The let them eat cake nation

The rich are different from you and I, Jazz age novelist F. Scott Fitzgerald once wrote. Yes, Ernest Hemingway replied, they have more money.

Both were right. Several things happened last week that showed both how different the rich are from you and I and how much more money they have.

A hedge fund billionaire, Kenneth C. Griffin, bought a penthouse in Manhattan for a record $238 million. Why does anyone need a $238 million house and how do you get that much money? A little math shows that you couldn’t get that much through a lifetime of hard work in a high-paying profession. A doctor or a lawyer who has averaged $400,000 a year for forty years and saved a quarter of that would at the end have savings of $4 million. That’s $234 million less than Griffin paid for his house. Mr. Griffin, on the other hand, has a net worth of $10 billion.

I could make the example more realistic by subtracting student loans that had to be paid back with interest and adding what the well-paid professional made from investments. But it wouldn’t make much difference unless the person was extraordinarily lucky with his or her investments.

Two things are clear. One, we are talking about an-orders-of-magnitude difference here; $4 million is about one-and-a-half percent of $238 million. Second, working for your money, even at a highly paid profession, doesn’t cut it to get as rich as Mr. Griffin. For that you would need to have your money working for you. And one additional trick that hedge fund managers have mastered: Having other people’s money working for you.

But how do you get the money in the first place? Making tons of money, on say the stock market, is mainly a matter of luck. Studies have shown that a computer that spits out random numbers can pick stocks as well as a panel of top financial planners. The point is that being super-rich has little to do with education, hard work, and saving. It has more to do with luck, including the luck of having wealthy parents, and a system that rewards wealth more than work, and taxes unearned income from investments at a much lower rate than salaries.

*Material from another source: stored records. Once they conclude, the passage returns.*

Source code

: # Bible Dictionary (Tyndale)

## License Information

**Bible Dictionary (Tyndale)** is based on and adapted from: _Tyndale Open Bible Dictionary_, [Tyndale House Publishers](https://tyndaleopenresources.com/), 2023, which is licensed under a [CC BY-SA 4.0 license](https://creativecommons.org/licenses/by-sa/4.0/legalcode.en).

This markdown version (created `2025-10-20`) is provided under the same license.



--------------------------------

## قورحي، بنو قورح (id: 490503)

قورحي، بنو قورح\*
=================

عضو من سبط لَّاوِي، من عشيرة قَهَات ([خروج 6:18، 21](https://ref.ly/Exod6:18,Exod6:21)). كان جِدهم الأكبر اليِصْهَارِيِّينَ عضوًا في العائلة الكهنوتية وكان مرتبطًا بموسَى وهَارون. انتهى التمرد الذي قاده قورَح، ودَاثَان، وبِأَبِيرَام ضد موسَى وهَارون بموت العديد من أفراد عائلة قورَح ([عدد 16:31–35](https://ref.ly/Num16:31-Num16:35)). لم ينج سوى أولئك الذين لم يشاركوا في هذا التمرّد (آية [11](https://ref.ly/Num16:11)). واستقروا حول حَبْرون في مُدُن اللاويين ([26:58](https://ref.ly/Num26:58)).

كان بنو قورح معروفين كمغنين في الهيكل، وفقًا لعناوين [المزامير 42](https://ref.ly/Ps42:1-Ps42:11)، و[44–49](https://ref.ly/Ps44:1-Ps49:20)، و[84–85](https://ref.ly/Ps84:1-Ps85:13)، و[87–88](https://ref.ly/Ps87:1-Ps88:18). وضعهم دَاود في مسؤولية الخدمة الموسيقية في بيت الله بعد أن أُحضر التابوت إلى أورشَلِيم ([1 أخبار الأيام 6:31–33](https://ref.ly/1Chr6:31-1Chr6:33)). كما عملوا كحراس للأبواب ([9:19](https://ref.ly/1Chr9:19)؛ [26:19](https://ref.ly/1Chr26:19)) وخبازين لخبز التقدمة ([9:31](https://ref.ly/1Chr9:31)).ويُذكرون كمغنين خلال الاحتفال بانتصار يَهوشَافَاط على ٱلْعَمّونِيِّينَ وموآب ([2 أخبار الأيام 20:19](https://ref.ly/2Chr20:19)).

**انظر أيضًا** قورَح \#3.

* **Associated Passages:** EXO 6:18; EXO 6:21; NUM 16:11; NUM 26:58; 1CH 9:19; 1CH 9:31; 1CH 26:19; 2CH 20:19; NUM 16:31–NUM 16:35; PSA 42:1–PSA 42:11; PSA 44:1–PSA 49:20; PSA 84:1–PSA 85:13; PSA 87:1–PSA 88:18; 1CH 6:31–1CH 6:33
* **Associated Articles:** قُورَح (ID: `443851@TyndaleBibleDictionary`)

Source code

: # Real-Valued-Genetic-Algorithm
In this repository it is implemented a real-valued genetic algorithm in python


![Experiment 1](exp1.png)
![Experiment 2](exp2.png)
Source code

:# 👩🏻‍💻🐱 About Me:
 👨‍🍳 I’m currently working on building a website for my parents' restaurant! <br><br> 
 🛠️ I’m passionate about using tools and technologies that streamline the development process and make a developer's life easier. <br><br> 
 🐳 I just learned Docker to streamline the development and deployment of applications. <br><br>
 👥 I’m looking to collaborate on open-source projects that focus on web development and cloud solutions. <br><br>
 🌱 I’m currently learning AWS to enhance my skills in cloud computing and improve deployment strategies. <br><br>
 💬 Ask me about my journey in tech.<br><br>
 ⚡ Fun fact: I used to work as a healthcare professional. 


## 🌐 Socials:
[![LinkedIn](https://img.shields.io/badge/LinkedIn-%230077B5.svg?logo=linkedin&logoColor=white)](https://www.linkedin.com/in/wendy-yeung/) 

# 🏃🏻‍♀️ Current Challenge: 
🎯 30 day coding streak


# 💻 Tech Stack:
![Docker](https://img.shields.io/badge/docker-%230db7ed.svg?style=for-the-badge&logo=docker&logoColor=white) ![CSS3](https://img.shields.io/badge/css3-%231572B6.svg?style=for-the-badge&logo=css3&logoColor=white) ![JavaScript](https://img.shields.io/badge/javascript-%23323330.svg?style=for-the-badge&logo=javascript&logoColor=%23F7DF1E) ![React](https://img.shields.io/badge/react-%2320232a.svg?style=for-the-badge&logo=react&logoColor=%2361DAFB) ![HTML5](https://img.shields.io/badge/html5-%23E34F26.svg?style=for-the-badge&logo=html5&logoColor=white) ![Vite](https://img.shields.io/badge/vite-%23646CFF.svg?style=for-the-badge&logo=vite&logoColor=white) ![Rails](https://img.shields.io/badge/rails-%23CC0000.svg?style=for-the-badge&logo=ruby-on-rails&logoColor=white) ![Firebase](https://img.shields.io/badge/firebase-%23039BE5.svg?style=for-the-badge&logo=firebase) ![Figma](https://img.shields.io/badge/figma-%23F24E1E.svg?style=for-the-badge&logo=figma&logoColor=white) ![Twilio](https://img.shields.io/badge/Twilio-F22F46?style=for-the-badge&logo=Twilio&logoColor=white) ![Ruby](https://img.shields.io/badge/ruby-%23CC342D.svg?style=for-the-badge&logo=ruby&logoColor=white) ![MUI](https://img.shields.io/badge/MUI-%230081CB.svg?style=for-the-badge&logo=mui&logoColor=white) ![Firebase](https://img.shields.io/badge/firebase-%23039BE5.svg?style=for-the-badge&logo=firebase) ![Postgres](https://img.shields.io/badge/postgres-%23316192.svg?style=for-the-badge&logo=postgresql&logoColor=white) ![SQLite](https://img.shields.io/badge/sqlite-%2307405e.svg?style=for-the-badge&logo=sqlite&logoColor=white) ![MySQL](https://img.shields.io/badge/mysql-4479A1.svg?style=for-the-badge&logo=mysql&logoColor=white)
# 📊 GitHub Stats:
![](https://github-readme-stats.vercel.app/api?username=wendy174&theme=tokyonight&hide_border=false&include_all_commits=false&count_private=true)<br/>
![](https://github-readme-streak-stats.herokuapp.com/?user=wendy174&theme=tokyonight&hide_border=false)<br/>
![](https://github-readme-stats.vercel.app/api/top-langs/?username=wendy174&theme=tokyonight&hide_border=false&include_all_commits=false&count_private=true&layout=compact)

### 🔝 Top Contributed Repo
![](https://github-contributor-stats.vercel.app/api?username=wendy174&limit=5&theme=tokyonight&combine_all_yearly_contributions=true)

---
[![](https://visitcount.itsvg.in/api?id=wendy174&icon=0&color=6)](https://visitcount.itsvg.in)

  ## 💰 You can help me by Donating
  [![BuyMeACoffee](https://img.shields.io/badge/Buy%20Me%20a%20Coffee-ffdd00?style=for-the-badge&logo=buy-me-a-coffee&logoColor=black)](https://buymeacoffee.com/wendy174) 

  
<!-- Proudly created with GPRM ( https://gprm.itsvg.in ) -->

The United States is a plutocracy; meritocracy is a myth. Plutocracy is a cruel system. In order for the building in which Griffin bought his uber-pricey penthouse to be reconfigured for people like him, the landlord kicked out dozens of middle-class families living in rent-controlled apartments. This script is not exclusive to New York. It has and is happening all over the country, albeit with local variations and permutations but the same bottom line: we who make up more than 90 percent of the population get screwed.

The cruelty of plutocracy stands out in stark relief in a different arena. When billionaires are directly in charge of governing, they have a hard time not showing the scorn in which they hold the masses. Take the government shutdown. The lack of empathy shown by top officials was glaring. Billionaire Commerce Secretary Wilbur Ross asked what the problem was; after all, furloughed workers could always take out a loan.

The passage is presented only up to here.